▶ _TASK ITEM_
The entries follow. Copy every line in which "الإنسان" appears.

▶ _Dataset entries_
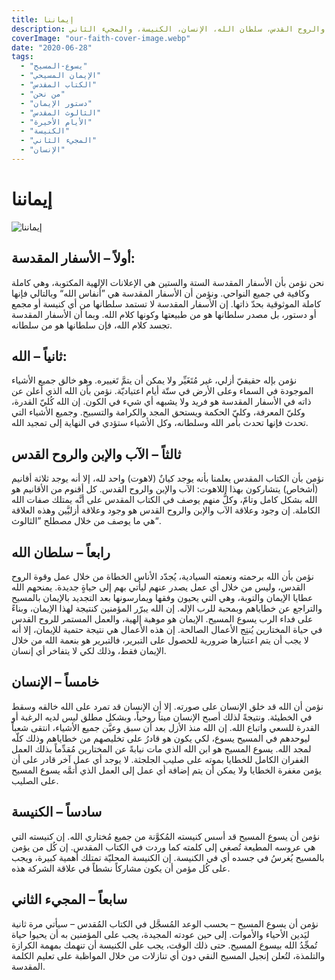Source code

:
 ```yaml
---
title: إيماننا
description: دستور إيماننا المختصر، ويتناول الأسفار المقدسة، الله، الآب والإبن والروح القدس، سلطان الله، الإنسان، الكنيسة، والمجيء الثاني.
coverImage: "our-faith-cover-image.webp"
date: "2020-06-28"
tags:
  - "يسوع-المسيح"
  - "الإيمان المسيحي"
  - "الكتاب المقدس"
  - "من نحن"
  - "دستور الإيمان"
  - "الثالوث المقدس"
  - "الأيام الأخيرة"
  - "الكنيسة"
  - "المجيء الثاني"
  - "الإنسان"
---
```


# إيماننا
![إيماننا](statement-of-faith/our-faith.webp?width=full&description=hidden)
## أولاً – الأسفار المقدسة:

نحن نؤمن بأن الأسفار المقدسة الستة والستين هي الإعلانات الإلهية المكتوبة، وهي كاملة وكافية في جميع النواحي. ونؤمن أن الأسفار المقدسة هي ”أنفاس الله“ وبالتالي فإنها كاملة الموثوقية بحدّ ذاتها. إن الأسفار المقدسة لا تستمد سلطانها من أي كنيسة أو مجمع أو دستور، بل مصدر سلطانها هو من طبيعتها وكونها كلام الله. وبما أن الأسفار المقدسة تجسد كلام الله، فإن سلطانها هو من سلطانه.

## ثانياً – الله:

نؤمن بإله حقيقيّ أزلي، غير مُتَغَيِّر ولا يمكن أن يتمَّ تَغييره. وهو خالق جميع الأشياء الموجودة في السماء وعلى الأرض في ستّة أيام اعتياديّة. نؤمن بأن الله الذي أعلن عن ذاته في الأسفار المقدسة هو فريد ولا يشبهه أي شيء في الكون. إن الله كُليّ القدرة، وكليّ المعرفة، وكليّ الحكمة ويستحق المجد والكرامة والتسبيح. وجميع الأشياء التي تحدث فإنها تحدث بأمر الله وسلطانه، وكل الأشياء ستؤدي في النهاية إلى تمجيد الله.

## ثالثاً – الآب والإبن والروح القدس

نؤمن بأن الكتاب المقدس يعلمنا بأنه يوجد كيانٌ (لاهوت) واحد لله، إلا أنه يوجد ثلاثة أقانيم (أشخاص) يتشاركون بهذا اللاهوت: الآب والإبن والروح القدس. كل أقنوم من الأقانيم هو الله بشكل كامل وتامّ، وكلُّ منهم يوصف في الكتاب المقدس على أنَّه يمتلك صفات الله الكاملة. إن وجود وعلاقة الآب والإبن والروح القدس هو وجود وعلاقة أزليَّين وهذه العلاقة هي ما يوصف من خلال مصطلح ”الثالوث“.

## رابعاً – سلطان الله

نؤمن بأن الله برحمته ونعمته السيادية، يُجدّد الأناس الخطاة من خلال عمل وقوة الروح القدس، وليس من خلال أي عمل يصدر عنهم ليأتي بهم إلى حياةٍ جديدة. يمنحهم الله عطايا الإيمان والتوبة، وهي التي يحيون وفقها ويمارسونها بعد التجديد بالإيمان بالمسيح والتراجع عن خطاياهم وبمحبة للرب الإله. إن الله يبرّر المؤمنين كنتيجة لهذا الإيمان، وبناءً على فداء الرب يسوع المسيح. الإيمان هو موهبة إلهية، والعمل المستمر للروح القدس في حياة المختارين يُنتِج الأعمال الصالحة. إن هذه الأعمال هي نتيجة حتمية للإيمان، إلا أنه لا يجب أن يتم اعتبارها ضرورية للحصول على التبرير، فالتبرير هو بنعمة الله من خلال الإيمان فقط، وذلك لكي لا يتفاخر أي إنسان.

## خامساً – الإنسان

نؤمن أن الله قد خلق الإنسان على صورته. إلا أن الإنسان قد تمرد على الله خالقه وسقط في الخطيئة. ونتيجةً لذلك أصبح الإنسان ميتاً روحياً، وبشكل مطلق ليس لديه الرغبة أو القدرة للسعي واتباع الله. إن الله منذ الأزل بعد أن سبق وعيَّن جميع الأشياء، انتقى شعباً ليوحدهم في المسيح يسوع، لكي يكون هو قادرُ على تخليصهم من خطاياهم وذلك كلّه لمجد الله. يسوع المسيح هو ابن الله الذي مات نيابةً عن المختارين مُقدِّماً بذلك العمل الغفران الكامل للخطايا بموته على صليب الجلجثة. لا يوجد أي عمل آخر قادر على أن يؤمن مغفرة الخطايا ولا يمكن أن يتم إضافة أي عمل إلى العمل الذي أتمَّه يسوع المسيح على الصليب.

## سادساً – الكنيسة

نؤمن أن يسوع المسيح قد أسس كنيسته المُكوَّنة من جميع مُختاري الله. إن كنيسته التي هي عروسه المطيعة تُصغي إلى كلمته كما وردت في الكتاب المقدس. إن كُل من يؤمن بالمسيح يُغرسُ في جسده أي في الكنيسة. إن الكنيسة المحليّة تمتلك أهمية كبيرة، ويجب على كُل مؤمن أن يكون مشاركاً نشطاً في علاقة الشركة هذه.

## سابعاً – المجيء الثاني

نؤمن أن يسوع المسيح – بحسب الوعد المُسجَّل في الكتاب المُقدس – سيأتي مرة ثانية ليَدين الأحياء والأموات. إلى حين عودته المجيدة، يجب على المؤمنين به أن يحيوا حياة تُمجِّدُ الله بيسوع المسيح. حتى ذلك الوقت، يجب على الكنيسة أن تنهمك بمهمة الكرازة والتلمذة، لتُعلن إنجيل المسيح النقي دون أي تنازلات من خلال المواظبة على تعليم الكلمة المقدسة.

▶ _ANSWER BELOW_
description: دستور إيماننا المختصر، ويتناول الأسفار المقدسة، الله، الآب والإبن والروح القدس، سلطان الله، الإنسان، الكنيسة، والمجيء الثاني.
  - "الإنسان"
## خامساً – الإنسان
نؤمن أن الله قد خلق الإنسان على صورته. إلا أن الإنسان قد تمرد على الله خالقه وسقط في الخطيئة. ونتيجةً لذلك أصبح الإنسان ميتاً روحياً، وبشكل مطلق ليس لديه الرغبة أو القدرة للسعي واتباع الله. إن الله منذ الأزل بعد أن سبق وعيَّن جميع الأشياء، انتقى شعباً ليوحدهم في المسيح يسوع، لكي يكون هو قادرُ على تخليصهم من خطاياهم وذلك كلّه لمجد الله. يسوع المسيح هو ابن الله الذي مات نيابةً عن المختارين مُقدِّماً بذلك العمل الغفران الكامل للخطايا بموته على صليب الجلجثة. لا يوجد أي عمل آخر قادر على أن يؤمن مغفرة الخطايا ولا يمكن أن يتم إضافة أي عمل إلى العمل الذي أتمَّه يسوع المسيح على الصليب.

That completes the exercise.